▸ **Task instructions**
Because the pictures are not wanted, reproduce the rest of the records below exactly as they stand.

▸ **Listed records**

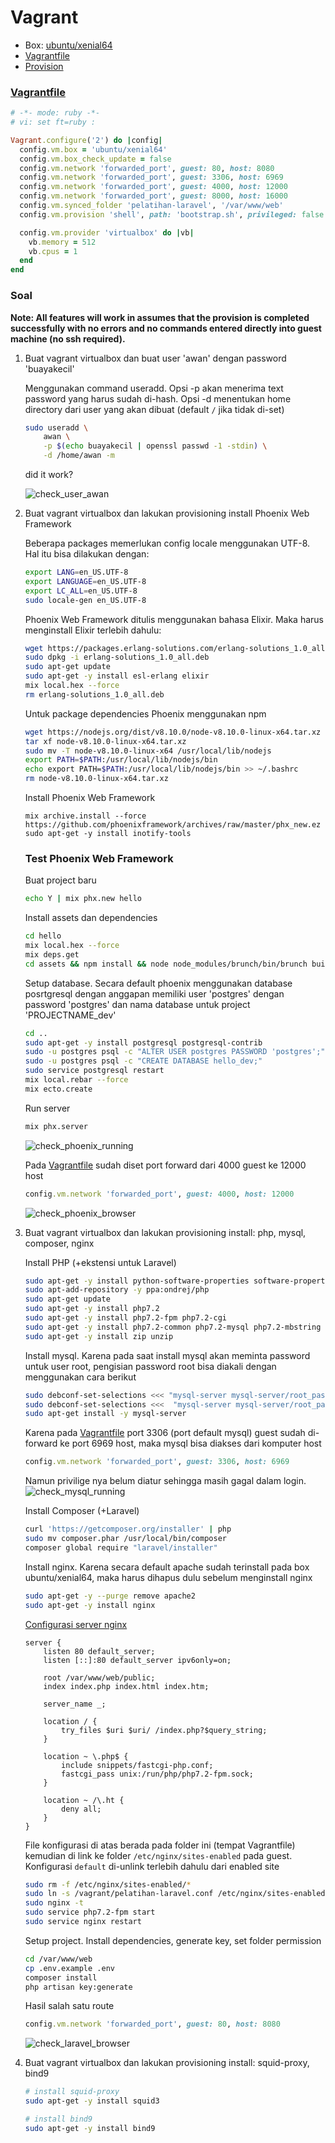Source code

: # Vagrant

- Box: [ubuntu/xenial64](https://app.vagrantup.com/ubuntu/boxes/xenial64)
- [Vagrantfile](#vagrantfile)
- [Provision](bootstrap.sh)



### [Vagrantfile](Vagrantfile)
```ruby
# -*- mode: ruby -*-
# vi: set ft=ruby :

Vagrant.configure('2') do |config|
  config.vm.box = 'ubuntu/xenial64'
  config.vm.box_check_update = false
  config.vm.network 'forwarded_port', guest: 80, host: 8080
  config.vm.network 'forwarded_port', guest: 3306, host: 6969
  config.vm.network 'forwarded_port', guest: 4000, host: 12000
  config.vm.network 'forwarded_port', guest: 8000, host: 16000
  config.vm.synced_folder 'pelatihan-laravel', '/var/www/web'
  config.vm.provision 'shell', path: 'bootstrap.sh', privileged: false

  config.vm.provider 'virtualbox' do |vb|
    vb.memory = 512
    vb.cpus = 1
  end
end
```

### Soal

**Note: All features will work in assumes that the provision is completed successfully with no errors and no commands entered directly into guest machine (no ssh required).**

1. Buat vagrant virtualbox dan buat user 'awan' dengan password 'buayakecil'

    Menggunakan command useradd. Opsi -p akan menerima text password yang harus sudah di-hash. Opsi -d menentukan home directory dari user yang akan dibuat (default `/` jika tidak di-set)

    ```sh
    sudo useradd \
        awan \
        -p $(echo buayakecil | openssl passwd -1 -stdin) \
        -d /home/awan -m
    ```
    
    did it work?

    ![check_user_awan](assets/check_user_awan.png)

2. Buat vagrant virtualbox dan lakukan provisioning install Phoenix Web Framework

    Beberapa packages memerlukan config locale menggunakan UTF-8. Hal itu bisa dilakukan dengan:

    ```sh
    export LANG=en_US.UTF-8
    export LANGUAGE=en_US.UTF-8
    export LC_ALL=en_US.UTF-8
    sudo locale-gen en_US.UTF-8
    ```
    
    Phoenix Web Framework ditulis menggunakan bahasa Elixir. Maka harus menginstall Elixir terlebih dahulu:

    ```sh
    wget https://packages.erlang-solutions.com/erlang-solutions_1.0_all.deb
    sudo dpkg -i erlang-solutions_1.0_all.deb
    sudo apt-get update
    sudo apt-get -y install esl-erlang elixir
    mix local.hex --force
    rm erlang-solutions_1.0_all.deb
    ```

    Untuk package dependencies Phoenix menggunakan npm
    ```sh
    wget https://nodejs.org/dist/v8.10.0/node-v8.10.0-linux-x64.tar.xz
    tar xf node-v8.10.0-linux-x64.tar.xz
    sudo mv -T node-v8.10.0-linux-x64 /usr/local/lib/nodejs
    export PATH=$PATH:/usr/local/lib/nodejs/bin
    echo export PATH=$PATH:/usr/local/lib/nodejs/bin >> ~/.bashrc
    rm node-v8.10.0-linux-x64.tar.xz
    ```

    Install Phoenix Web Framework
    ```
    mix archive.install --force https://github.com/phoenixframework/archives/raw/master/phx_new.ez
    sudo apt-get -y install inotify-tools
    ```

    ### Test Phoenix Web Framework
    Buat project baru
    ```sh
    echo Y | mix phx.new hello
    ```

    Install assets dan dependencies
    ```sh
    cd hello
    mix local.hex --force
    mix deps.get
    cd assets && npm install && node node_modules/brunch/bin/brunch build
    ```

    Setup database. Secara default phoenix menggunakan database posrtgresql dengan anggapan memiliki user 'postgres' dengan password 'postgres' dan nama database untuk project 'PROJECTNAME_dev'
    ```sh
    cd ..
    sudo apt-get -y install postgresql postgresql-contrib
    sudo -u postgres psql -c "ALTER USER postgres PASSWORD 'postgres';"
    sudo -u postgres psql -c "CREATE DATABASE hello_dev;"
    sudo service postgresql restart
    mix local.rebar --force
    mix ecto.create
    ```

    Run server
    ```sh
    mix phx.server
    ```
    ![check_phoenix_running](assets/check_phoenix_running.png)

    Pada [Vagrantfile](#vagrantfile) sudah diset port forward dari 4000 guest ke 12000 host
    ```ruby
    config.vm.network 'forwarded_port', guest: 4000, host: 12000
    ```
    ![check_phoenix_browser](assets/check_phoenix_browser.png)

3. Buat vagrant virtualbox dan lakukan provisioning install: php, mysql, composer, nginx

    Install PHP (+ekstensi untuk Laravel)
    ```sh
    sudo apt-get -y install python-software-properties software-properties-common
    sudo apt-add-repository -y ppa:ondrej/php
    sudo apt-get update
    sudo apt-get -y install php7.2
    sudo apt-get -y install php7.2-fpm php7.2-cgi
    sudo apt-get -y install php7.2-common php7.2-mysql php7.2-mbstring php7.2-xml
    sudo apt-get -y install zip unzip
    ```

    Install mysql. Karena pada saat install mysql akan meminta password untuk user root, pengisian password root bisa diakali dengan menggunakan cara berikut
    ```sh
    sudo debconf-set-selections <<< "mysql-server mysql-server/root_password password root"
    sudo debconf-set-selections <<<  "mysql-server mysql-server/root_password_again password root"
    sudo apt-get install -y mysql-server
    ```

    Karena pada [Vagrantfile](#vagrantfile) port 3306 (port default mysql) guest sudah di-forward ke port 6969 host, maka mysql bisa diakses dari komputer host
    ```ruby
    config.vm.network 'forwarded_port', guest: 3306, host: 6969
    ```
    Namun privilige nya belum diatur sehingga masih gagal dalam login.
    ![check_mysql_running](assets/check_mysql_forwarded.png)

    Install Composer (+Laravel)
    ```sh
    curl 'https://getcomposer.org/installer' | php
    sudo mv composer.phar /usr/local/bin/composer
    composer global require "laravel/installer"
    ```

    Install nginx. Karena secara default apache sudah terinstall pada box ubuntu/xenial64, maka harus dihapus dulu sebelum menginstall nginx
    ```sh
    sudo apt-get -y --purge remove apache2
    sudo apt-get -y install nginx
    ```

    [Configurasi server nginx](pelatihan-laravel.conf)
    ```
    server {
        listen 80 default_server;
        listen [::]:80 default_server ipv6only=on;
        
        root /var/www/web/public;
        index index.php index.html index.htm;

        server_name _;

        location / {
            try_files $uri $uri/ /index.php?$query_string;
        }
        
        location ~ \.php$ {
            include snippets/fastcgi-php.conf;
            fastcgi_pass unix:/run/php/php7.2-fpm.sock;
        }

        location ~ /\.ht {
            deny all;
        }
    }
    ```

    File konfigurasi di atas berada pada folder ini (tempat Vagrantfile) kemudian di link ke folder `/etc/nginx/sites-enabled` pada guest. Konfigurasi `default` di-unlink terlebih dahulu dari enabled site
    ```sh
    sudo rm -f /etc/nginx/sites-enabled/*
    sudo ln -s /vagrant/pelatihan-laravel.conf /etc/nginx/sites-enabled
    sudo nginx -t
    sudo service php7.2-fpm start
    sudo service nginx restart
    ```

    Setup project. Install dependencies, generate key, set folder permission
    ```sh
    cd /var/www/web
    cp .env.example .env
    composer install
    php artisan key:generate
    ```

    Hasil salah satu route
    ```ruby
    config.vm.network 'forwarded_port', guest: 80, host: 8080
    ```
    ![check_laravel_browser](assets/check_laravel_browser.png)

4. Buat vagrant virtualbox dan lakukan provisioning install: squid-proxy, bind9

    ```sh
    # install squid-proxy
    sudo apt-get -y install squid3

    # install bind9
    sudo apt-get -y install bind9
    ```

▸ **Response area**
Source code

: # Vagrant

- Box: [ubuntu/xenial64](https://app.vagrantup.com/ubuntu/boxes/xenial64)
- [Vagrantfile](#vagrantfile)
- [Provision](bootstrap.sh)



### [Vagrantfile](Vagrantfile)
```ruby
# -*- mode: ruby -*-
# vi: set ft=ruby :

Vagrant.configure('2') do |config|
  config.vm.box = 'ubuntu/xenial64'
  config.vm.box_check_update = false
  config.vm.network 'forwarded_port', guest: 80, host: 8080
  config.vm.network 'forwarded_port', guest: 3306, host: 6969
  config.vm.network 'forwarded_port', guest: 4000, host: 12000
  config.vm.network 'forwarded_port', guest: 8000, host: 16000
  config.vm.synced_folder 'pelatihan-laravel', '/var/www/web'
  config.vm.provision 'shell', path: 'bootstrap.sh', privileged: false

  config.vm.provider 'virtualbox' do |vb|
    vb.memory = 512
    vb.cpus = 1
  end
end
```

### Soal

**Note: All features will work in assumes that the provision is completed successfully with no errors and no commands entered directly into guest machine (no ssh required).**

1. Buat vagrant virtualbox dan buat user 'awan' dengan password 'buayakecil'

    Menggunakan command useradd. Opsi -p akan menerima text password yang harus sudah di-hash. Opsi -d menentukan home directory dari user yang akan dibuat (default `/` jika tidak di-set)

    ```sh
    sudo useradd \
        awan \
        -p $(echo buayakecil | openssl passwd -1 -stdin) \
        -d /home/awan -m
    ```
    
    did it work?

    ![check_user_awan](assets/check_user_awan.png)

2. Buat vagrant virtualbox dan lakukan provisioning install Phoenix Web Framework

    Beberapa packages memerlukan config locale menggunakan UTF-8. Hal itu bisa dilakukan dengan:

    ```sh
    export LANG=en_US.UTF-8
    export LANGUAGE=en_US.UTF-8
    export LC_ALL=en_US.UTF-8
    sudo locale-gen en_US.UTF-8
    ```
    
    Phoenix Web Framework ditulis menggunakan bahasa Elixir. Maka harus menginstall Elixir terlebih dahulu:

    ```sh
    wget https://packages.erlang-solutions.com/erlang-solutions_1.0_all.deb
    sudo dpkg -i erlang-solutions_1.0_all.deb
    sudo apt-get update
    sudo apt-get -y install esl-erlang elixir
    mix local.hex --force
    rm erlang-solutions_1.0_all.deb
    ```

    Untuk package dependencies Phoenix menggunakan npm
    ```sh
    wget https://nodejs.org/dist/v8.10.0/node-v8.10.0-linux-x64.tar.xz
    tar xf node-v8.10.0-linux-x64.tar.xz
    sudo mv -T node-v8.10.0-linux-x64 /usr/local/lib/nodejs
    export PATH=$PATH:/usr/local/lib/nodejs/bin
    echo export PATH=$PATH:/usr/local/lib/nodejs/bin >> ~/.bashrc
    rm node-v8.10.0-linux-x64.tar.xz
    ```

    Install Phoenix Web Framework
    ```
    mix archive.install --force https://github.com/phoenixframework/archives/raw/master/phx_new.ez
    sudo apt-get -y install inotify-tools
    ```

    ### Test Phoenix Web Framework
    Buat project baru
    ```sh
    echo Y | mix phx.new hello
    ```

    Install assets dan dependencies
    ```sh
    cd hello
    mix local.hex --force
    mix deps.get
    cd assets && npm install && node node_modules/brunch/bin/brunch build
    ```

    Setup database. Secara default phoenix menggunakan database posrtgresql dengan anggapan memiliki user 'postgres' dengan password 'postgres' dan nama database untuk project 'PROJECTNAME_dev'
    ```sh
    cd ..
    sudo apt-get -y install postgresql postgresql-contrib
    sudo -u postgres psql -c "ALTER USER postgres PASSWORD 'postgres';"
    sudo -u postgres psql -c "CREATE DATABASE hello_dev;"
    sudo service postgresql restart
    mix local.rebar --force
    mix ecto.create
    ```

    Run server
    ```sh
    mix phx.server
    ```
    ![check_phoenix_running](assets/check_phoenix_running.png)

    Pada [Vagrantfile](#vagrantfile) sudah diset port forward dari 4000 guest ke 12000 host
    ```ruby
    config.vm.network 'forwarded_port', guest: 4000, host: 12000
    ```
    ![check_phoenix_browser](assets/check_phoenix_browser.png)

3. Buat vagrant virtualbox dan lakukan provisioning install: php, mysql, composer, nginx

    Install PHP (+ekstensi untuk Laravel)
    ```sh
    sudo apt-get -y install python-software-properties software-properties-common
    sudo apt-add-repository -y ppa:ondrej/php
    sudo apt-get update
    sudo apt-get -y install php7.2
    sudo apt-get -y install php7.2-fpm php7.2-cgi
    sudo apt-get -y install php7.2-common php7.2-mysql php7.2-mbstring php7.2-xml
    sudo apt-get -y install zip unzip
    ```

    Install mysql. Karena pada saat install mysql akan meminta password untuk user root, pengisian password root bisa diakali dengan menggunakan cara berikut
    ```sh
    sudo debconf-set-selections <<< "mysql-server mysql-server/root_password password root"
    sudo debconf-set-selections <<<  "mysql-server mysql-server/root_password_again password root"
    sudo apt-get install -y mysql-server
    ```

    Karena pada [Vagrantfile](#vagrantfile) port 3306 (port default mysql) guest sudah di-forward ke port 6969 host, maka mysql bisa diakses dari komputer host
    ```ruby
    config.vm.network 'forwarded_port', guest: 3306, host: 6969
    ```
    Namun privilige nya belum diatur sehingga masih gagal dalam login.
    ![check_mysql_running](assets/check_mysql_forwarded.png)

    Install Composer (+Laravel)
    ```sh
    curl 'https://getcomposer.org/installer' | php
    sudo mv composer.phar /usr/local/bin/composer
    composer global require "laravel/installer"
    ```

    Install nginx. Karena secara default apache sudah terinstall pada box ubuntu/xenial64, maka harus dihapus dulu sebelum menginstall nginx
    ```sh
    sudo apt-get -y --purge remove apache2
    sudo apt-get -y install nginx
    ```

    [Configurasi server nginx](pelatihan-laravel.conf)
    ```
    server {
        listen 80 default_server;
        listen [::]:80 default_server ipv6only=on;
        
        root /var/www/web/public;
        index index.php index.html index.htm;

        server_name _;

        location / {
            try_files $uri $uri/ /index.php?$query_string;
        }
        
        location ~ \.php$ {
            include snippets/fastcgi-php.conf;
            fastcgi_pass unix:/run/php/php7.2-fpm.sock;
        }

        location ~ /\.ht {
            deny all;
        }
    }
    ```

    File konfigurasi di atas berada pada folder ini (tempat Vagrantfile) kemudian di link ke folder `/etc/nginx/sites-enabled` pada guest. Konfigurasi `default` di-unlink terlebih dahulu dari enabled site
    ```sh
    sudo rm -f /etc/nginx/sites-enabled/*
    sudo ln -s /vagrant/pelatihan-laravel.conf /etc/nginx/sites-enabled
    sudo nginx -t
    sudo service php7.2-fpm start
    sudo service nginx restart
    ```

    Setup project. Install dependencies, generate key, set folder permission
    ```sh
    cd /var/www/web
    cp .env.example .env
    composer install
    php artisan key:generate
    ```

    Hasil salah satu route
    ```ruby
    config.vm.network 'forwarded_port', guest: 80, host: 8080
    ```
    ![check_laravel_browser](assets/check_laravel_browser.png)

4. Buat vagrant virtualbox dan lakukan provisioning install: squid-proxy, bind9

    ```sh
    # install squid-proxy
    sudo apt-get -y install squid3

    # install bind9
    sudo apt-get -y install bind9
    ```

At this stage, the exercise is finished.